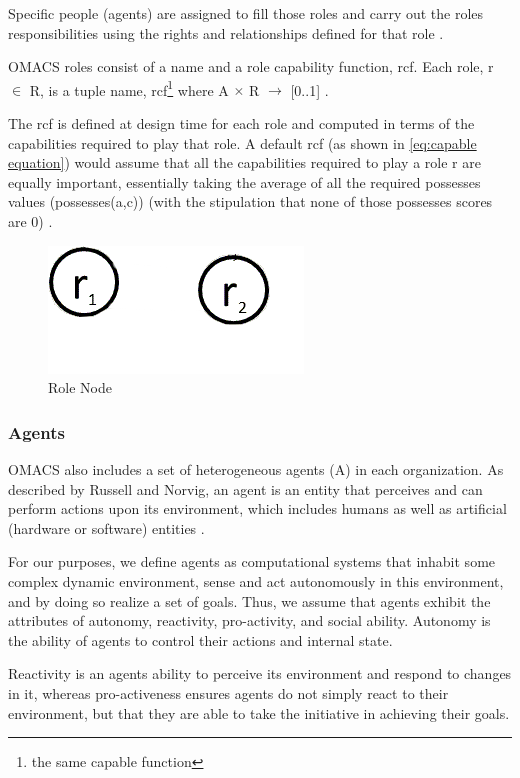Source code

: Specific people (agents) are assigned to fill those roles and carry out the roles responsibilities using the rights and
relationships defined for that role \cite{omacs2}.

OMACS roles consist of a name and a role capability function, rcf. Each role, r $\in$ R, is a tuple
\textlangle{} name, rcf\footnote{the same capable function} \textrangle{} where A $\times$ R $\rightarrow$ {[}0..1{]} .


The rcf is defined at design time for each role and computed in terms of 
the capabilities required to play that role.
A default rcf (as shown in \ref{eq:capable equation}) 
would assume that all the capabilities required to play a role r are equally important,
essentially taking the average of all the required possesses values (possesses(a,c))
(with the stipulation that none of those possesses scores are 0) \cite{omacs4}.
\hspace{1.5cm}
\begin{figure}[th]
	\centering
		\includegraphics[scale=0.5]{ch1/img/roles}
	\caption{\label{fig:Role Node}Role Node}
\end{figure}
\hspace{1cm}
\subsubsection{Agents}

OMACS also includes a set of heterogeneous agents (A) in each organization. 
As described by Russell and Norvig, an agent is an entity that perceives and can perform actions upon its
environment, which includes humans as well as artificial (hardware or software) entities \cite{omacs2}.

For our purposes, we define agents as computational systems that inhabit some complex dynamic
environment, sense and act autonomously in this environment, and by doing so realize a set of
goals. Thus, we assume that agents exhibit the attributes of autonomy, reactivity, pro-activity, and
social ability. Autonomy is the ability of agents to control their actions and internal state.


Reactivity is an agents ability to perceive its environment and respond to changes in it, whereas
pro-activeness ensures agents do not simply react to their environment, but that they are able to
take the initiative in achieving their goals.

****

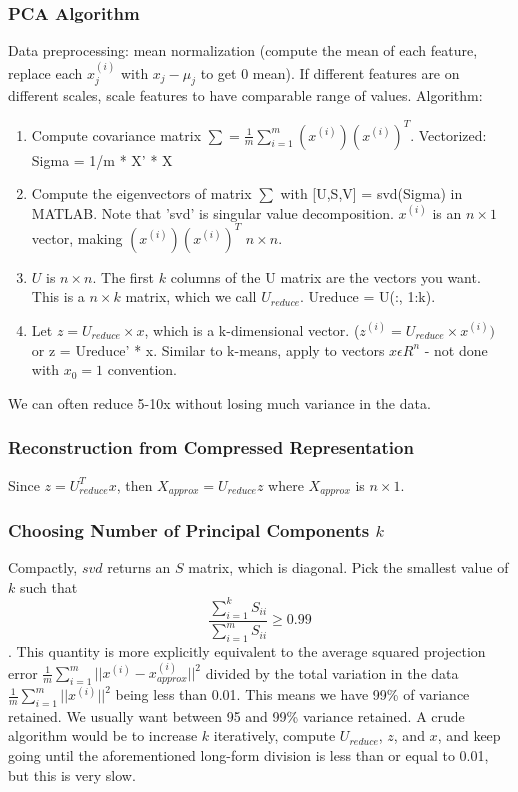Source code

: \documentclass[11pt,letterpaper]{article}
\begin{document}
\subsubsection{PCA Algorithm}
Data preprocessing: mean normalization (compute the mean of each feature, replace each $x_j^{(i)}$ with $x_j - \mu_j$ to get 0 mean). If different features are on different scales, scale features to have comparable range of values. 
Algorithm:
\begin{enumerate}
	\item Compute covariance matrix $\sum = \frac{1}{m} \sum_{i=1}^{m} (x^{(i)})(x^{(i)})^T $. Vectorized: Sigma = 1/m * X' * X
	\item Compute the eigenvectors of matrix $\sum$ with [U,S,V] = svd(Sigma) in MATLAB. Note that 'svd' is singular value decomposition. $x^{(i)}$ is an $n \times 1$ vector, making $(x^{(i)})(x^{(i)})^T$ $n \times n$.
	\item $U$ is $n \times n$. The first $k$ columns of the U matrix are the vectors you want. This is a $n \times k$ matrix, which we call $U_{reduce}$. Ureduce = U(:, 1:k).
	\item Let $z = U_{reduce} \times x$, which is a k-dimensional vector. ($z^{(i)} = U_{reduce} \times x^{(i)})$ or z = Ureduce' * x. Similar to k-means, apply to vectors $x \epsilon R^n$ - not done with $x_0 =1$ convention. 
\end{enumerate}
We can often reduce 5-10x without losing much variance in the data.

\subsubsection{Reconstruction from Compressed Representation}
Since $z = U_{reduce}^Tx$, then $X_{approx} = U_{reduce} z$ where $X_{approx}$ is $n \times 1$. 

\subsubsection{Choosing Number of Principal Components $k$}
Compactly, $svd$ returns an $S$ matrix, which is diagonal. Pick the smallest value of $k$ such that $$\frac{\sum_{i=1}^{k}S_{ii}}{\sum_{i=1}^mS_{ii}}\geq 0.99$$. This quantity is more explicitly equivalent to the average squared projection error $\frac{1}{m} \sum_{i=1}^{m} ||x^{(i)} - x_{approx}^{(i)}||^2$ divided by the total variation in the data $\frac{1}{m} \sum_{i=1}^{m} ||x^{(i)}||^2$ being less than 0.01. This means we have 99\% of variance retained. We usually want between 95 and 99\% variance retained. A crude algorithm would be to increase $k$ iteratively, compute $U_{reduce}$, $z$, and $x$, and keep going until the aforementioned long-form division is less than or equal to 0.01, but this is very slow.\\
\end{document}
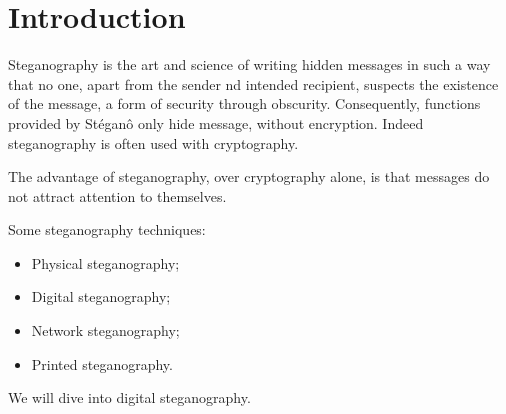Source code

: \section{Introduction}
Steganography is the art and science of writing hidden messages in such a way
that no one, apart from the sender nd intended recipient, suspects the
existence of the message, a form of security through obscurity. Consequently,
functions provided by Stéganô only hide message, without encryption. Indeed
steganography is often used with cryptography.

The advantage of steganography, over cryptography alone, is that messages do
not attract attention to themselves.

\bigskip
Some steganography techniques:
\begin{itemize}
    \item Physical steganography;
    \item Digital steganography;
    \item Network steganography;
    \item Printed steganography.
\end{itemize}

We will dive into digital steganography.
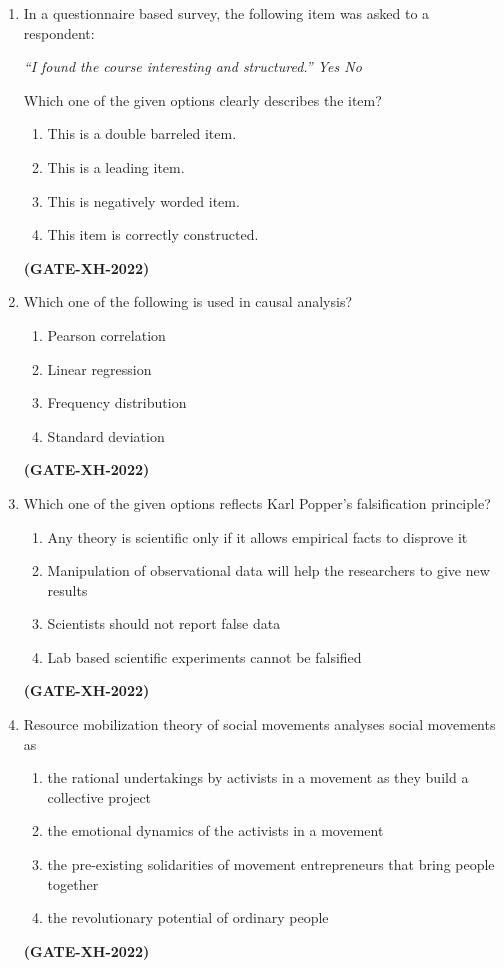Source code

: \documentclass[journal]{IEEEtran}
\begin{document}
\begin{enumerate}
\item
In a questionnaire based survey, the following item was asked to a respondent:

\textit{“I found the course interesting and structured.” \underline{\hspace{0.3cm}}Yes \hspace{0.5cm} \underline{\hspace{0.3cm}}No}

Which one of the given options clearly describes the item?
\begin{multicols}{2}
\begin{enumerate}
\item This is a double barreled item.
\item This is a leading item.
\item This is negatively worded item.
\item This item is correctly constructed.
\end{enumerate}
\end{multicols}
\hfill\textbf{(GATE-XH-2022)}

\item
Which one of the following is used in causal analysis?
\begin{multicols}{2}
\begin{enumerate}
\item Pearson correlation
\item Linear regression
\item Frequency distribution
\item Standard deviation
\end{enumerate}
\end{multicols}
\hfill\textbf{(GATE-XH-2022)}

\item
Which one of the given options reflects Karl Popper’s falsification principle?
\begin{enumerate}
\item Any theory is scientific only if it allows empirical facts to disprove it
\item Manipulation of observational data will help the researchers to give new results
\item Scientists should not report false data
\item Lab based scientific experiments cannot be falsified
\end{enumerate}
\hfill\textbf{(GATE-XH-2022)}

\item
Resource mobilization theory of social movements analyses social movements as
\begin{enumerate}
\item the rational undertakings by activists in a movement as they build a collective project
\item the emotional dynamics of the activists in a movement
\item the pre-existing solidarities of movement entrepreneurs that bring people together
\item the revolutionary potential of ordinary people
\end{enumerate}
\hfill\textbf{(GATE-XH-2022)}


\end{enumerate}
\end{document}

****

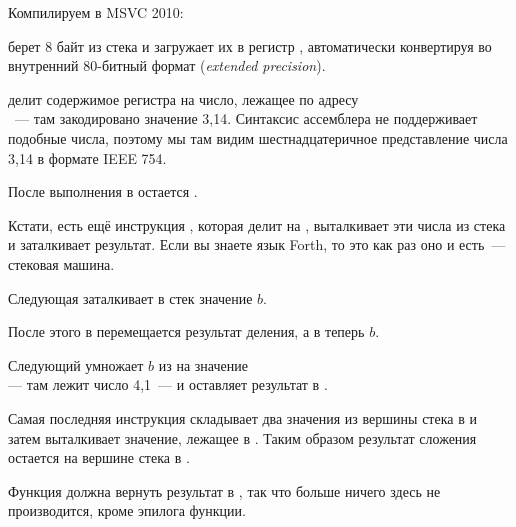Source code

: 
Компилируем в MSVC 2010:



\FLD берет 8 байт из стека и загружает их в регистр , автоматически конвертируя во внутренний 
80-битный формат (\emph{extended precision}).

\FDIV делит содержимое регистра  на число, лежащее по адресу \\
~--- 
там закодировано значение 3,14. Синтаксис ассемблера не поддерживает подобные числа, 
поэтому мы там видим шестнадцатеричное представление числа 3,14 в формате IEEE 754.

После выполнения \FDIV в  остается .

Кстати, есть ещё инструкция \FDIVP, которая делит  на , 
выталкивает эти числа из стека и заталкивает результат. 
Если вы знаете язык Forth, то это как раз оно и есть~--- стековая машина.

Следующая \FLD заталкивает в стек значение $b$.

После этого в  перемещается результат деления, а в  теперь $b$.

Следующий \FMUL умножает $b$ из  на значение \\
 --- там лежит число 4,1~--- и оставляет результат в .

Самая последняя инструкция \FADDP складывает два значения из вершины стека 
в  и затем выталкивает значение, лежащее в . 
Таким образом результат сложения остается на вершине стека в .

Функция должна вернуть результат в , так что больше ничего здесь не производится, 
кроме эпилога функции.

****

ASSIGNED TASK
Take from the material above the lines running from the one with "Кстати, есть ещё" through the one with "кроме эпилога функции.", and repeat them exactly, with nothing else.

REPLY TO THE EXERCISE
Кстати, есть ещё инструкция \FDIVP, которая делит  на , 
выталкивает эти числа из стека и заталкивает результат. 
Если вы знаете язык Forth, то это как раз оно и есть~--- стековая машина.

Следующая \FLD заталкивает в стек значение $b$.

После этого в  перемещается результат деления, а в  теперь $b$.

Следующий \FMUL умножает $b$ из  на значение \\
 --- там лежит число 4,1~--- и оставляет результат в .

Самая последняя инструкция \FADDP складывает два значения из вершины стека 
в  и затем выталкивает значение, лежащее в . 
Таким образом результат сложения остается на вершине стека в .

Функция должна вернуть результат в , так что больше ничего здесь не производится, 
кроме эпилога функции.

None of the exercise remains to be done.